Cell Therapy of Cancer With Allogeneic Blood Lymphocytes Activated With Recombinant Interleukin-2 (rIL-2) for Metastatic Solid Tumors

Consenting patients (age < 70) will be eligible for participation in the study involving selective anti-tumor immunotherapy provided the following criteria are met:

• Evidence of cancer not expected to be cured with conventional modalities
• Pediatric patients: Chemotherapy-resistant neuroblastoma stage 4 and sarcomas.
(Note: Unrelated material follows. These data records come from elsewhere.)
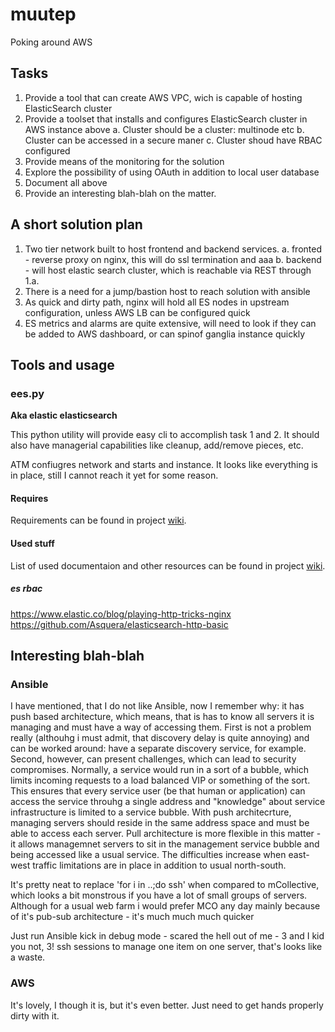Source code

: # muutep

Poking around AWS

## Tasks

1. Provide a tool that can create AWS VPC, wich is capable of hosting ElasticSearch cluster
2. Provide a toolset that installs and configures ElasticSearch cluster in AWS instance above
  a. Cluster should be a cluster: multinode etc
  b. Cluster can be accessed in a secure maner
  c. Cluster shoud have RBAC configured
3. Provide means of the monitoring for the solution
4. Explore the possibility of using OAuth in addition to local user database
5. Document all above
6. Provide an interesting blah-blah on the matter.

## A short solution plan

1. Two tier network built to host frontend and backend services.
  a. fronted - reverse proxy on nginx, this will do ssl termination and aaa
  b. backend - will host elastic search cluster, which is reachable via REST through 1.a.
2. There is a need for a jump/bastion host to reach solution with ansible
3. As quick and dirty path, nginx will hold all ES nodes in upstream configuration, unless AWS LB can be configured quick
4. ES metrics and alarms are quite extensive, will need to look if they can be added to AWS dashboard, or can spinof ganglia instance quickly


## Tools and usage

### ees.py

**Aka elastic elasticsearch**

This python utility will provide easy cli to accomplish task 1 and 2. It should also have managerial capabilities like cleanup, add/remove pieces, etc.

ATM confiugres network and starts and instance. It looks like everything is in place, still I cannot reach it yet for some reason.

#### Requires

Requirements can be found in project [wiki](https://github.com/alex-goncharov/muutep/wiki/Requirements).

#### Used stuff

List of used documentaion and other resources can be found in project [wiki](https://github.com/alex-goncharov/muutep/wiki/Docs-and-References).

##### es rbac
https://www.elastic.co/blog/playing-http-tricks-nginx
https://github.com/Asquera/elasticsearch-http-basic

## Interesting blah-blah

### Ansible

I have mentioned, that I do not like Ansible, now I remember why: it has push based architecture, which means, that is has to know all servers it is managing and must have a way of accessing them. First is not a problem really (althouhg i must admit, that discovery delay is quite annoying) and can be worked around: have a separate discovery service, for example. Second, however, can present challenges, which can lead to security compromises. Normally, a service would run in a sort of a bubble, which limits incoming requests to a load balanced VIP or something of the sort. This ensures that every service user (be that human or application) can access the service throuhg a single address and "knowledge" about service infrastructure is limited to a service bubble. With push architecrture, managing servers should reside in the same address space and must be able to access each server. Pull architecture is more flexible in this matter - it allows managemnet servers to sit in the management service bubble and being accessed like a usual service. The difficulties increase when east-west traffic limitations are in place in addition to usual north-south.

It's pretty neat to replace 'for i in ..;do ssh' when compared to mCollective, which looks a bit monstrous if you have a lot of small groups of servers. Although for a usual web farm i would prefer
MCO any day mainly because of it's pub-sub architecture - it's much much much quicker

Just run Ansible kick in debug mode - scared the hell out of me - 3 and I kid you not, 3! ssh sessions to manage one item on one server, that's looks like a waste.



### AWS 

It's lovely, I though it is, but it's even better. Just need to get hands properly dirty with it.



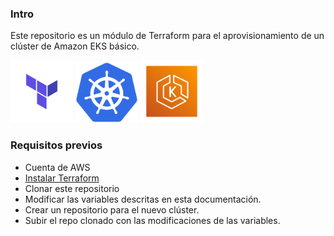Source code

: ### Intro 

Este repositorio es un módulo de Terraform para el aprovisionamiento de un clúster de Amazon EKS básico. 

<img src="images/terraform_logo.png" width="100"/>
<img src="images/kubernetes_logo.png" width="100"/>
<img src="images/eks_logo.png" width="100"/>

### Requisitos previos
- Cuenta de AWS
- [Instalar Terraform](https://developer.hashicorp.com/terraform/downloads)
- Clonar este repositorio
- Modificar las variables descritas en esta documentación. 
- Crear un repositorio para el nuevo clúster.
- Subir el repo clonado con las modificaciones de las variables.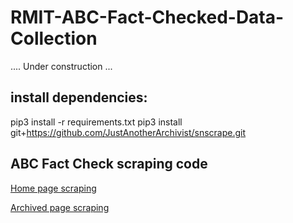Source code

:# RMIT-ABC-Fact-Checked-Data-Collection
.... Under construction ... 


## install dependencies:
pip3 install -r requirements.txt
pip3 install git+https://github.com/JustAnotherArchivist/snscrape.git


## ABC Fact Check scraping code
[Home page scraping](https://github.com/stevcabello/RMIT-ABC-Fact-Checked-Data-Collection/blob/main/ABC%20FactCheck%20Home%20page%20scraping.ipynb)

[Archived page scraping](https://github.com/stevcabello/RMIT-ABC-Fact-Checked-Data-Collection/blob/main/ABC%20FactCheck%20archived%20page%20scraping.ipynb)
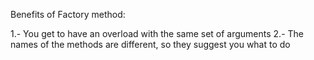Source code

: Benefits of Factory method:

1.- You get to have an overload with the same set of arguments
2.- The names of the methods are different, so they suggest you what to do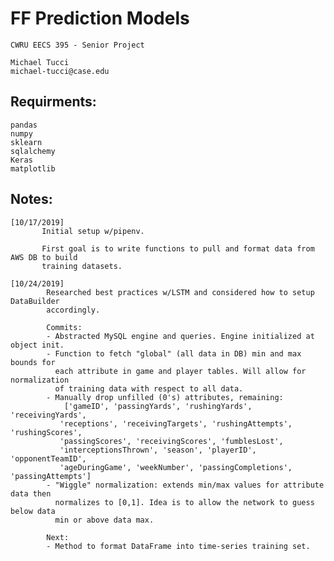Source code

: # FF Prediction Models
    CWRU EECS 395 - Senior Project

    Michael Tucci
    michael-tucci@case.edu

## Requirments:
    pandas
    numpy
    sklearn
    sqlalchemy
    Keras
    matplotlib
    
## Notes:
    [10/17/2019]
           Initial setup w/pipenv.
           
           First goal is to write functions to pull and format data from AWS DB to build
           training datasets.
           
    [10/24/2019]
            Researched best practices w/LSTM and considered how to setup DataBuilder 
            accordingly.
            
            Commits:
            - Abstracted MySQL engine and queries. Engine initialized at object init.
            - Function to fetch "global" (all data in DB) min and max bounds for
              each attribute in game and player tables. Will allow for normalization
              of training data with respect to all data.
            - Manually drop unfilled (0's) attributes, remaining:
                ['gameID', 'passingYards', 'rushingYards', 'receivingYards',
               'receptions', 'receivingTargets', 'rushingAttempts', 'rushingScores',
               'passingScores', 'receivingScores', 'fumblesLost',
               'interceptionsThrown', 'season', 'playerID', 'opponentTeamID',
               'ageDuringGame', 'weekNumber', 'passingCompletions', 'passingAttempts']
            - "Wiggle" normalization: extends min/max values for attribute data then
              normalizes to [0,1]. Idea is to allow the network to guess below data
              min or above data max.       
            
            Next:
            - Method to format DataFrame into time-series training set.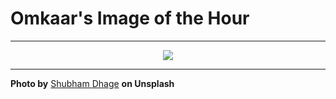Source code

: # Omkaar's Image of the Hour

---

<div align="center">

<a href="https://unsplash.com/photos/a-flower-filled-ring-floats-in-fluffy-clouds-qNMRub72lxo">
  <img src="https://images.unsplash.com/photo-1752150127767-77bccbed07e2?crop=entropy&cs=tinysrgb&fit=max&fm=jpg&ixid=M3w3NjA2Nzh8MHwxfHJhbmRvbXx8fHx8fHx8fDE3NTQyNDQwMDB8&ixlib=rb-4.1.0&q=80&w=1080" style="max-width:100%; height:auto;">
</a>



</div>

---

**Photo by** [Shubham Dhage](https://unsplash.com/@theshubhamdhage) **on Unsplash**
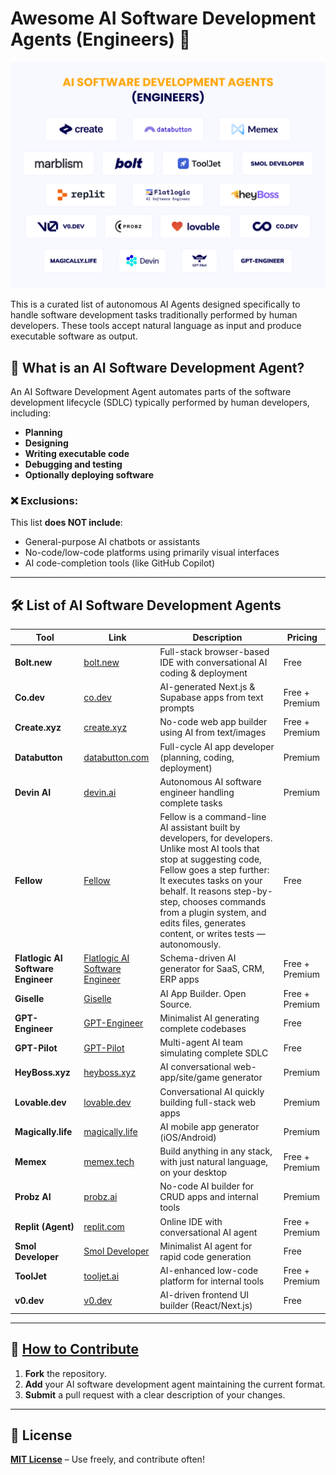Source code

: # Awesome AI Software Development Agents (Engineers) 🚀

![11AI Software Development agents (engineers)](https://github.com/flatlogic/awesome-ai-software-development-agents/blob/8c797b36552cb2280133f9a55e0bf984c85874f0/11AI%20Software%20Development%20agents%20(engineers).png)

This is a curated list of autonomous AI Agents designed specifically to handle software development tasks traditionally performed by human developers. These tools accept natural language as input and produce executable software as output.

## 🤖 What is an AI Software Development Agent?

An AI Software Development Agent automates parts of the software development lifecycle (SDLC) typically performed by human developers, including:

- **Planning**
- **Designing**
- **Writing executable code**
- **Debugging and testing**
- **Optionally deploying software**

### ❌ Exclusions:

This list **does NOT include**:

- General-purpose AI chatbots or assistants
- No-code/low-code platforms using primarily visual interfaces
- AI code-completion tools (like GitHub Copilot)

---

## 🛠 List of AI Software Development Agents

| Tool                           | Link                                           | Description                                                            | Pricing        |
| ------------------------------ | ---------------------------------------------- | ---------------------------------------------------------------------- | -------------- |
| **Bolt.new**                   | [bolt.new](https://bolt.new)                   | Full-stack browser-based IDE with conversational AI coding & deployment| Free           |
| **Co.dev**                     | [co.dev](https://co.dev)                       | AI-generated Next.js & Supabase apps from text prompts                 | Free + Premium |
| **Create.xyz**                 | [create.xyz](https://create.xyz)               | No-code web app builder using AI from text/images                      | Free + Premium |
| **Databutton**                 | [databutton.com](https://databutton.com)       | Full-cycle AI app developer (planning, coding, deployment)             | Premium        |
| **Devin AI**                   | [devin.ai](https://devin.ai)                   | Autonomous AI software engineer handling complete tasks                | Premium        |
| **Fellow**                     | [Fellow](https://github.com/ManuelZierl/fellow)| Fellow is a command-line AI assistant built by developers, for developers. Unlike most AI tools that stop at suggesting code, Fellow goes a step further: It executes tasks on your behalf. It reasons step-by-step, chooses commands from a plugin system, and edits files, generates content, or writes tests — autonomously.                     | Free   |
| **Flatlogic AI Software Engineer** | [Flatlogic AI Software Engineer](https://flatlogic.com/ai-software-development-agent)     | Schema-driven AI generator for SaaS, CRM, ERP apps                     | Free + Premium |
| **Giselle**                    | [Giselle](https://giselles.ai/)                | AI App Builder. Open Source.                                           | Free + Premium |
| **GPT-Engineer**               | [GPT-Engineer](https://github.com/AntonOsika/gpt-engineer) | Minimalist AI generating complete codebases                           | Free           |
| **GPT-Pilot**                  | [GPT-Pilot](https://github.com/Pythagora-io/gpt-pilot) | Multi-agent AI team simulating complete SDLC                           | Free           |
| **HeyBoss.xyz**                | [heyboss.xyz](https://heyboss.xyz)             | AI conversational web-app/site/game generator                          | Premium        |
| **Lovable.dev**                | [lovable.dev](https://lovable.dev)             | Conversational AI quickly building full-stack web apps                 | Premium        |
| **Magically.life**             | [magically.life](https://magically.life)       | AI mobile app generator (iOS/Android)                                  | Premium        |
| **Memex**                      | [memex.tech](https://memex.tech)               | Build anything in any stack, with just natural language, on your desktop | Free + Premium |
| **Probz AI**                   | [probz.ai](https://probz.ai)                   | No-code AI builder for CRUD apps and internal tools                    | Premium        |
| **Replit (Agent)**             | [replit.com](https://replit.com)               | Online IDE with conversational AI agent                                | Free + Premium |
| **Smol Developer**             | [Smol Developer](https://github.com/smol-ai/developer) | Minimalist AI agent for rapid code generation                          | Free           |
| **ToolJet**                    | [tooljet.ai](https://tooljet.ai)               | AI-enhanced low-code platform for internal tools                       | Free + Premium |
| **v0.dev**                     | [v0.dev](https://v0.dev)                       | AI-driven frontend UI builder (React/Next.js)                          | Free           |

---

## 🚀 [How to Contribute](https://github.com/flatlogic/awesome-ai-software-development-agents/blob/master/contributing.md)

1. **Fork** the repository.
2. **Add** your AI software development agent maintaining the current format.
3. **Submit** a pull request with a clear description of your changes.

---

## 📜 License

[**MIT License**](https://chatgpt.com/c/LICENSE) – Use freely, and contribute often!
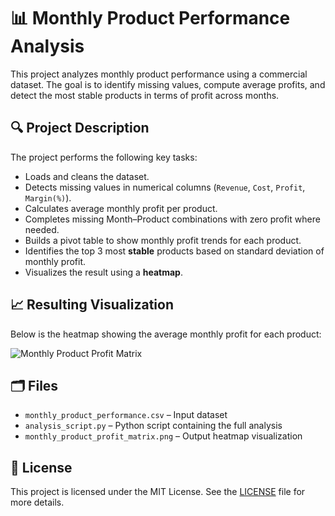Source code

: # 📊 Monthly Product Performance Analysis

This project analyzes monthly product performance using a commercial dataset. The goal is to identify missing values, compute average profits, and detect the most stable products in terms of profit across months.

## 🔍 Project Description

The project performs the following key tasks:

- Loads and cleans the dataset.
- Detects missing values in numerical columns (`Revenue`, `Cost`, `Profit`, `Margin(%)`).
- Calculates average monthly profit per product.
- Completes missing Month–Product combinations with zero profit where needed.
- Builds a pivot table to show monthly profit trends for each product.
- Identifies the top 3 most **stable** products based on standard deviation of monthly profit.
- Visualizes the result using a **heatmap**.

## 📈 Resulting Visualization

Below is the heatmap showing the average monthly profit for each product:

![Monthly Product Profit Matrix](monthly_product_profit_matrix.png)

## 🗂️ Files

- `monthly_product_performance.csv` – Input dataset
- `analysis_script.py` – Python script containing the full analysis
- `monthly_product_profit_matrix.png` – Output heatmap visualization

## 📄 License

This project is licensed under the MIT License. See the [LICENSE](LICENSE) file for more details.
Adult patients: Metastatic breast cancer, malignant melanoma, renal cell cancer and selected cases of ovarian cancer, gastrointestinal cancer, small-cell and non-small cell lung cancer with non-bulky metastatic disease, and metastatic prostate cancer.
• Patients with measurable disease evaluable for response with anticipated life expectancy > 3 months.
• Patients must be > 2 weeks off of anti-cancer or potentially immunosuppressive treatment.
• Adequate ambulatory performance status (Karnofsky > 80%; ECOG 0-1) to enable outpatient treatment.
• Compliant and cooperative patients anticipated to be evaluable for response according to the investigator's assessment.
• HLA-compatible (fully matched or single locus mismatched) donor available for allogeneic stem cell transplantation.

• Patients with bulky disease or patients with brain metastases resistant to chemo-radiotherapy.
• Patients with a significant history or current evidence of potentially severe cardiovascular or lung disease, or other disease or clinical condition that may not permit accomplishing the planned treatment or drawing conclusions.
• Hepatic and/or renal failure.
• Evidence of serious active infection requiring antibiotic therapy.
• Pregnancy.
• Contraindication for donation due to donor disease: HIV-1; hepatitis B surface antigen (HBsAg) positivity.